Another thing that makes a big difference: when you confirm a segment, you instantly move to the next one, and generally the whole TM/MT/Glossary/Concordance lookup is already performed when you get there. A lot of update and search operations happen in the background, so you don’t have to wait long seconds every time you move from a segment to another. Smart design and programming. Rivals should take notes!
That asynchronous way of working offers many advantages. Say you temporarily lose your Internet connection. You can still keep working on the strings displayed on your screen and synchronize them with the server once you’re live again. Other tools allow to synchronize strings when you like, but Memsource does not interrupt you while you’re typing with tons of error messages.
#2 The Memsource interface is simple and clear
Most desktop CAT tools share this annoying characteristic: as they are developed, they start accumulating all sorts of features of different degrees of usefulness. The problem is that important functions become only accessible through ridiculously complex shortcuts or through a whole series of menus and submenus. Steep learning curve, and poor ergonomics even then.
In contrast to that, Memsource focuses on the essential features a translator needs for their work. It does a lot without the need to ask for it. For instance, if you perform a search or apply a filter, the process will start as you type. No need to press series of buttons.
The interface itself, light and clean, makes a good use of screen space. No tiny fonts, no weird colors, no incessant scrolling.
#3 Two favorite Memsource features: tag management and filters
Working with strings containing tags is always going to be tedious, but Memsource does a great job at easing the pain. When it comes to tag management, it beats all offline CAT tools I’ve heard of. Hands down. You can delete all tags with a simple shortcut (Ctrl + F8) and insert the next missing one with F8. As simple as that. No copy and paste, no submenus where you need to look for the right one. Another clever idea: tags are numbered, which makes them very easy to identify in strings containing a lot of them. Couldn’t be any simpler, really.
Filters and sorting options are great too. They’re exhaustive, very easy to combine, and once again the interface is very responsive. If I want to start a project by editing the longest fuzzy strings, I can do that in a blast. Depending on the type of translation you’re working on, it can result in an appreciable productivity boost.
#4 Memsource is easy to learn, yet complete
In general, one of the main strengths of Memsource is that it follows its own philosophy. It doesn’t try to mimic competitors, nor to offer every single of their features.
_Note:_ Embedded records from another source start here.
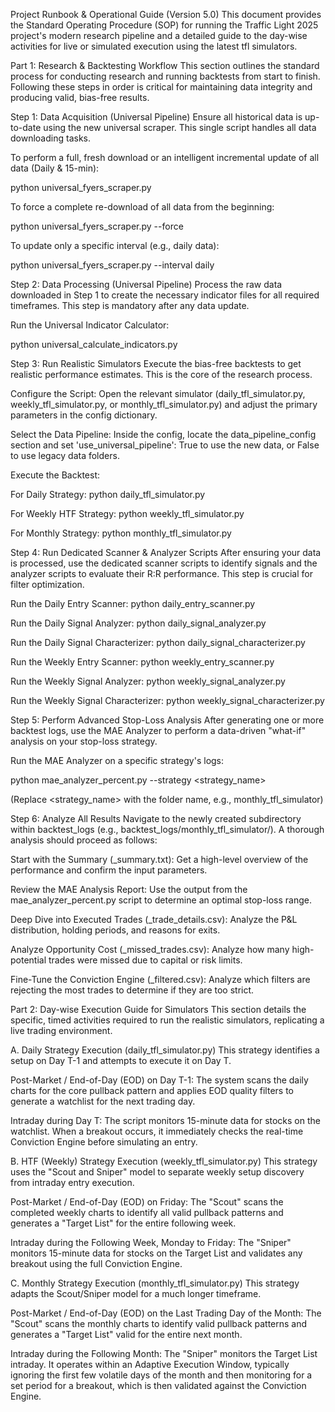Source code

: Project Runbook & Operational Guide (Version 5.0)
This document provides the Standard Operating Procedure (SOP) for running the Traffic Light 2025 project's modern research pipeline and a detailed guide to the day-wise activities for live or simulated execution using the latest tfl simulators.

Part 1: Research & Backtesting Workflow
This section outlines the standard process for conducting research and running backtests from start to finish. Following these steps in order is critical for maintaining data integrity and producing valid, bias-free results.

Step 1: Data Acquisition (Universal Pipeline)
Ensure all historical data is up-to-date using the new universal scraper. This single script handles all data downloading tasks.

To perform a full, fresh download or an intelligent incremental update of all data (Daily & 15-min):

python universal_fyers_scraper.py

To force a complete re-download of all data from the beginning:

python universal_fyers_scraper.py --force

To update only a specific interval (e.g., daily data):

python universal_fyers_scraper.py --interval daily

Step 2: Data Processing (Universal Pipeline)
Process the raw data downloaded in Step 1 to create the necessary indicator files for all required timeframes. This step is mandatory after any data update.

Run the Universal Indicator Calculator:

python universal_calculate_indicators.py

Step 3: Run Realistic Simulators
Execute the bias-free backtests to get realistic performance estimates. This is the core of the research process.

Configure the Script: Open the relevant simulator (daily_tfl_simulator.py, weekly_tfl_simulator.py, or monthly_tfl_simulator.py) and adjust the primary parameters in the config dictionary.

Select the Data Pipeline: Inside the config, locate the data_pipeline_config section and set 'use_universal_pipeline': True to use the new data, or False to use legacy data folders.

Execute the Backtest:

For Daily Strategy: python daily_tfl_simulator.py

For Weekly HTF Strategy: python weekly_tfl_simulator.py

For Monthly Strategy: python monthly_tfl_simulator.py

Step 4: Run Dedicated Scanner & Analyzer Scripts
After ensuring your data is processed, use the dedicated scanner scripts to identify signals and the analyzer scripts to evaluate their R:R performance. This step is crucial for filter optimization.

Run the Daily Entry Scanner:
python daily_entry_scanner.py

Run the Daily Signal Analyzer:
python daily_signal_analyzer.py

Run the Daily Signal Characterizer:
python daily_signal_characterizer.py

Run the Weekly Entry Scanner:
python weekly_entry_scanner.py

Run the Weekly Signal Analyzer:
python weekly_signal_analyzer.py

Run the Weekly Signal Characterizer:
python weekly_signal_characterizer.py

Step 5: Perform Advanced Stop-Loss Analysis
After generating one or more backtest logs, use the MAE Analyzer to perform a data-driven "what-if" analysis on your stop-loss strategy.

Run the MAE Analyzer on a specific strategy's logs:

python mae_analyzer_percent.py --strategy <strategy_name>

(Replace <strategy_name> with the folder name, e.g., monthly_tfl_simulator)

Step 6: Analyze All Results
Navigate to the newly created subdirectory within backtest_logs (e.g., backtest_logs/monthly_tfl_simulator/). A thorough analysis should proceed as follows:

Start with the Summary (_summary.txt): Get a high-level overview of the performance and confirm the input parameters.

Review the MAE Analysis Report: Use the output from the mae_analyzer_percent.py script to determine an optimal stop-loss range.

Deep Dive into Executed Trades (_trade_details.csv): Analyze the P&L distribution, holding periods, and reasons for exits.

Analyze Opportunity Cost (_missed_trades.csv): Analyze how many high-potential trades were missed due to capital or risk limits.

Fine-Tune the Conviction Engine (_filtered.csv): Analyze which filters are rejecting the most trades to determine if they are too strict.

Part 2: Day-wise Execution Guide for Simulators
This section details the specific, timed activities required to run the realistic simulators, replicating a live trading environment.

A. Daily Strategy Execution (daily_tfl_simulator.py)
This strategy identifies a setup on Day T-1 and attempts to execute it on Day T.

Post-Market / End-of-Day (EOD) on Day T-1: The system scans the daily charts for the core pullback pattern and applies EOD quality filters to generate a watchlist for the next trading day.

Intraday during Day T: The script monitors 15-minute data for stocks on the watchlist. When a breakout occurs, it immediately checks the real-time Conviction Engine before simulating an entry.

B. HTF (Weekly) Strategy Execution (weekly_tfl_simulator.py)
This strategy uses the "Scout and Sniper" model to separate weekly setup discovery from intraday entry execution.

Post-Market / End-of-Day (EOD) on Friday: The "Scout" scans the completed weekly charts to identify all valid pullback patterns and generates a "Target List" for the entire following week.

Intraday during the Following Week, Monday to Friday: The "Sniper" monitors 15-minute data for stocks on the Target List and validates any breakout using the full Conviction Engine.

C. Monthly Strategy Execution (monthly_tfl_simulator.py)
This strategy adapts the Scout/Sniper model for a much longer timeframe.

Post-Market / End-of-Day (EOD) on the Last Trading Day of the Month: The "Scout" scans the monthly charts to identify valid pullback patterns and generates a "Target List" valid for the entire next month.

Intraday during the Following Month: The "Sniper" monitors the Target List intraday. It operates within an Adaptive Execution Window, typically ignoring the first few volatile days of the month and then monitoring for a set period for a breakout, which is then validated against the Conviction Engine.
That’s how you get a tool that is easy to learn, clear and consistent.
And yet, it does pretty much everything you would expect from a modern CAT tool. It handles TMs, MT, glossaries and concordance searches. It comes with a QA module. It shows suggestions while you’re typing your translations. The list goes on.
You can always pop up Xbench/Verifika for advanced QA checks, or a complex text editor for some specific string operations – that’s why there are such tools in the first place, after all – but Memsource already does a lot without having to open a whole bunch of tools or use a set of embedded but under optimized ones.
So what is the verdict?
I perfectly understand why some companies have switched to Memsource, especially for projects involving several translators and/or proofreaders working on the same TMs and glossaries.
It is a very solid and well-defined CAT tool, and by far the best cloud-based solution I have worked on so far (offline tools included). As a very easy to learn, yet efficient solution, I would actually recommend it over traditional CAT software for young translators and for projects where an intuitive user interface is a key to productivity.